2010 Georgia Code
TITLE 10 - COMMERCE AND TRADE
CHAPTER 1 - SELLING AND OTHER TRADE PRACTICES
ARTICLE 31 - UNFAIR OR DECEPTIVE PRACTICES TOWARD THE ELDERLY
§ 10-1-850 - Definitions
As used in this article, the term:
(1) "Disabled person" means a person who has a physical or mental impairment which substantially limits one or more of such person's major life activities. As used in this paragraph, "physical or mental impairment" means any of the following:
(A) Any physiological disorder or condition, cosmetic disfigurement, or anatomical loss substantially affecting one or more of the following body systems: neurological; musculoskeletal; special sense organs; respiratory, including speech organs; cardiovascular; reproductive; digestive; genitourinary; hemic and lymphatic; skin; or endocrine; and
(B) Any mental or psychological disorder, such as mental retardation, organic brain syndrome, emotional or mental illness, and specific learning disabilities. The term "physical or mental impairment" includes, but is not limited to, such diseases and conditions as orthopedic, visual, speech, and hearing impairment, cerebral palsy, epilepsy, muscular dystrophy, multiple sclerosis, cancer, heart disease, diabetes, mental retardation, and emotional illness.
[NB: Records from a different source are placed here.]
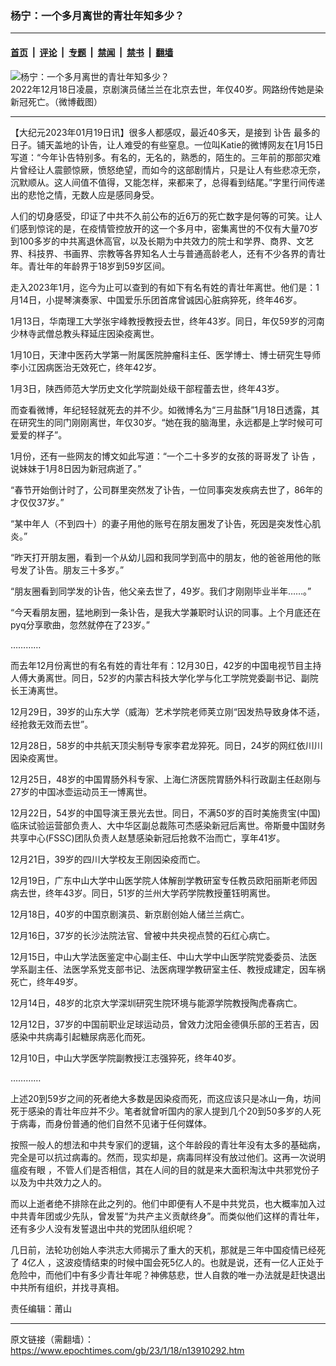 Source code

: ### 杨宁：一个多月离世的青壮年知多少？

---

#### [首页](../../../..?n13910292) &nbsp;|&nbsp; [评论](../../../../../epoch-comment?n13910292) &nbsp;|&nbsp; [专题](../../../../../epoch-special?n13910292) &nbsp;|&nbsp; [禁闻](../../../../../epoch-news?n13910292) &nbsp;|&nbsp; [禁书](../../../../../books?n13910292) &nbsp;|&nbsp; [翻墙](https://github.com/gfw-breaker/nogfw/blob/master/README.md?n13910292)


<div><img alt="杨宁：一个多月离世的青壮年知多少？" class="attachment-djy_600_400 size-djy_600_400 wp-post-image" src="https://i.epochtimes.com/assets/uploads/2022/12/id13888382-fdc2143029aed9b5425b3c4ef396fa8f-600x400.png"/>
<div class="caption">
 2022年12月18日凌晨，京剧演员储兰兰在北京去世，年仅40岁。网路纷传她是染新冠死亡。（微博截图）
</div></div><hr/><div class="post_content" id="artbody" itemprop="articleBody">
 <!-- article content begin -->
 <p>
  【大纪元2023年01月19日讯】很多人都感叹，最近40多天，是接到
  <ok href="https://www.epochtimes.com/gb/tag/%E8%AE%A3%E5%91%8A.html">
   讣告
  </ok>
  最多的日子。铺天盖地的讣告，让人难受的有些窒息。一位叫Katie的微博网友在1月15日写道：“今年讣告特别多。有名的，无名的，熟悉的，陌生的。三年前的那部灾难片曾经让人震颤惊厥，愤怒绝望，而如今的这部剧情片，只是让人有些悲凉无奈，沉默顺从。这人间值不值得，又能怎样，来都来了，总得看到结尾。”字里行间传递出的悲怆之情，无数人应是感同身受。
 </p>
 <p>
  人们的切身感受，印证了中共不久前公布的近6万的死亡数字是何等的可笑。让人们感到惊诧的是，在疫情管控放开的这一个多月中，密集离世的不仅有大量70岁到100多岁的中共离退休高官，以及长期为中共效力的院士和学界、商界、文艺界、科技界、书画界、宗教等各界知名人士与普通高龄老人，还有不少各界的青壮年。青壮年的年龄界于18岁到59岁区间。
 </p>
 <p>
  走入2023年1月，迄今为止可以查到的有如下有名有姓的青壮年离世。他们是：1月14日，小提琴演奏家、中国爱乐乐团首席曾诚因心脏病猝死，终年46岁。
 </p>
 <p>
  1月13日，华南理工大学张宇峰教授教授去世，终年43岁。同日，年仅59岁的河南少林寺武僧总教头释延庄因染疫离世。
 </p>
 <p>
  1月10日，天津中医药大学第一附属医院肿瘤科主任、医学博士、博士研究生导师李小江因病医治无效死亡，终年42岁。
 </p>
 <p>
  1月3日，陕西师范大学历史文化学院副处级干部程蕾去世，终年43岁。
 </p>
 <p>
  而查看微博，年纪轻轻就死去的并不少。如微博名为“三月盐酥”1月18日透露，其在研究生的同门刚刚离世，年仅30岁。“她在我的脑海里，永远都是上学时候可可爱爱的样子”。
 </p>
 <p>
  1月份，还有一些网友的博文如此写道：“一个二十多岁的女孩的哥哥发了
  <ok href="https://www.epochtimes.com/gb/tag/%E8%AE%A3%E5%91%8A.html">
   讣告
  </ok>
  ，说妹妹于1月8日因为新冠病逝了。”
 </p>
 <p>
  “春节开始倒计时了，公司群里突然发了讣告，一位同事突发疾病去世了，86年的才仅仅37岁。”
 </p>
 <p>
  “某中年人（不到四十）的妻子用他的账号在朋友圈发了讣告，死因是突发性心肌炎。”
 </p>
 <p>
  “昨天打开朋友圈，看到一个从幼儿园和我同学到高中的朋友，他的爸爸用他的账号发了讣告。朋友三十多岁。”
 </p>
 <p>
  “朋友圈看到同学发的讣告，他父亲去世了，49岁。我们才刚刚毕业半年……。”
 </p>
 <p>
  “今天看朋友圈，猛地刷到一条讣告，是我大学兼职时认识的同事。上个月底还在pyq分享歌曲，忽然就停在了23岁。”
 </p>
 <p>
  …………
 </p>
 <p>
  而去年12月份离世的有名有姓的青壮年有：12月30日，42岁的中国电视节目主持人傅大勇离世。同日，52岁的内蒙古科技大学化学与化工学院党委副书记、副院长王涛离世。
 </p>
 <p>
  12月29日，39岁的山东大学（威海）艺术学院老师荚立刚“因发热导致身体不适，经抢救无效而去世”。
 </p>
 <p>
  12月28日，58岁的中共航天顶尖制导专家李君龙猝死。同日，24岁的网红依川川因染疫离世。
 </p>
 <p>
  12月25日，48岁的中国胃肠外科专家、上海仁济医院胃肠外科行政副主任赵刚与27岁的中国冰壶运动员王一博离世。
 </p>
 <p>
  12月22日，54岁的中国导演王景光去世。同日，不满50岁的百时美施贵宝(中国)临床试验运营部负责人、大中华区副总裁陈可杰感染新冠后离世。帝斯曼中国财务共享中心(FSSC)团队负责人赵慧感染新冠后抢救不治而亡，享年41岁。
 </p>
 <p>
  12月21日，39岁的四川大学校友王刚因染疫而亡。
 </p>
 <p>
  12月19日，广东中山大学中山医学院人体解剖学教研室专任教员欧阳丽斯老师因病去世，终年43岁。同日，51岁的兰州大学药学院教授董钰明离世。
 </p>
 <p>
  12月18日，40岁的中国京剧演员、新京剧创始人储兰兰病亡。
 </p>
 <p>
  12月16日，37岁的长沙法院法官、曾被中共央视点赞的石红心病亡。
 </p>
 <p>
  12月15日，中山大学法医鉴定中心副主任、中山大学中山医学院党委委员、法医学系副主任、法医学系党支部书记、法医病理学教研室主任、教授成建定，因车祸死亡，终年49岁。
 </p>
 <p>
  12月14日，48岁的北京大学深圳研究生院环境与能源学院教授陶虎春病亡。
 </p>
 <p>
  12月12日，37岁的中国前职业足球运动员，曾效力沈阳金德俱乐部的王若吉，因感染中共病毒引起糖尿病恶化而死。
 </p>
 <p>
  12月10日，中山大学医学院副教授江志强猝死，终年40岁。
 </p>
 <p>
  …………
 </p>
 <p>
  上述20到59岁之间的死者绝大多数是因染疫而死，而这应该只是冰山一角，坊间死于感染的青壮年应并不少。笔者就曾听国内的家人提到几个20到50多岁的人死于病毒，而身份普通的他们自然不见诸于任何媒体。
 </p>
 <p>
  按照一般人的想法和中共专家们的逻辑，这个年龄段的青壮年没有太多的基础病，完全是可以抗过病毒的。然而，现实却是，病毒同样没有放过他们。这再一次说明
  <ok href="https://www.epochtimes.com/gb/tag/%E7%98%9F%E7%96%AB%E6%9C%89%E7%9C%BC.html">
   瘟疫有眼
  </ok>
  ，不管人们是否相信，其在人间的目的就是来大面积淘汰中共邪党份子以及为中共效力之人的。
 </p>
 <p>
  而以上逝者绝不排除在此之列的。他们中即便有人不是中共党员，也大概率加入过中共青年团或少先队，曾发誓“为共产主义贡献终身”。而类似他们这样的青壮年，还有多少人没有发誓退出中共的党团队组织呢？
 </p>
 <p>
  几日前，法轮功创始人李洪志大师揭示了重大的天机，那就是三年中国疫情已经死了
  <ok href="https://www.epochtimes.com/gb/tag/4%E4%BA%BF%E4%BA%BA.html">
   4亿人
  </ok>
  ，这波疫情结束的时候中国会死5亿人的。也就是说，还有一亿人正处于危险中，而他们中有多少青壮年呢？神佛慈悲，世人自救的唯一办法就是赶快退出中共所有组织，并找寻真相。
 </p>
 <p>
  责任编辑：莆山
 </p>
 <!-- article content end -->
 <div id="below_article_ad">
 </div>
</div>


---

原文链接（需翻墙）：https://www.epochtimes.com/gb/23/1/18/n13910292.htm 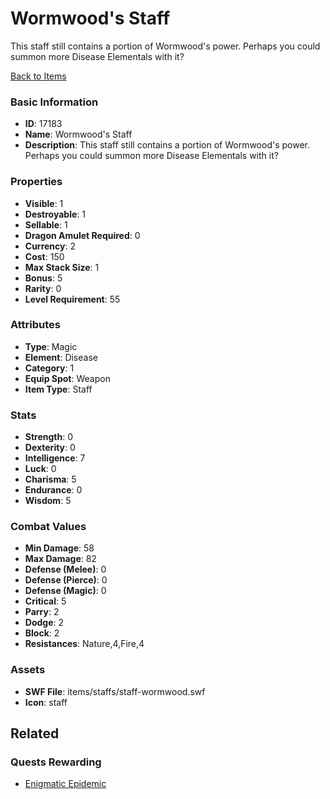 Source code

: # Wormwood's Staff

This staff still contains a portion of Wormwood's power. Perhaps you could summon more Disease Elementals with it?

[Back to Items](../items.md)

### Basic Information

- **ID**: 17183
- **Name**: Wormwood&#039;s Staff
- **Description**: This staff still contains a portion of Wormwood&#039;s power. Perhaps you could summon more Disease Elementals with it?

### Properties

- **Visible**: 1
- **Destroyable**: 1
- **Sellable**: 1
- **Dragon Amulet Required**: 0
- **Currency**: 2
- **Cost**: 150
- **Max Stack Size**: 1
- **Bonus**: 5
- **Rarity**: 0
- **Level Requirement**: 55

### Attributes

- **Type**: Magic
- **Element**: Disease
- **Category**: 1
- **Equip Spot**: Weapon
- **Item Type**: Staff

### Stats

- **Strength**: 0
- **Dexterity**: 0
- **Intelligence**: 7
- **Luck**: 0
- **Charisma**: 5
- **Endurance**: 0
- **Wisdom**: 5

### Combat Values

- **Min Damage**: 58
- **Max Damage**: 82
- **Defense (Melee)**: 0
- **Defense (Pierce)**: 0
- **Defense (Magic)**: 0
- **Critical**: 5
- **Parry**: 2
- **Dodge**: 2
- **Block**: 2
- **Resistances**: Nature,4,Fire,4

### Assets

- **SWF File**: items/staffs/staff-wormwood.swf
- **Icon**: staff

## Related

### Quests Rewarding

- [Enigmatic Epidemic](../quests/1426-enigmatic-epidemic.md)

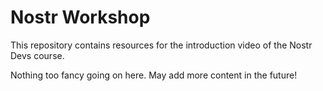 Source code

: # Nostr Workshop

This repository contains resources for the introduction video of the Nostr Devs course.

Nothing too fancy going on here. May add more content in the future!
(2) "Elder person" means a person who is 60 years of age or older.
(3) "Major life activities" includes functions such as caring for one's self, performing manual tasks, walking, seeing, hearing, speaking, breathing, learning, and working.
(4) "Substantially limits" means interferes with or affects over an extended period of time. Minor temporary ailments or injuries shall not be considered physical or mental impairments which substantially limit a person's major life activities. Examples of minor temporary ailments are colds, influenza, or sprains or minor injuries.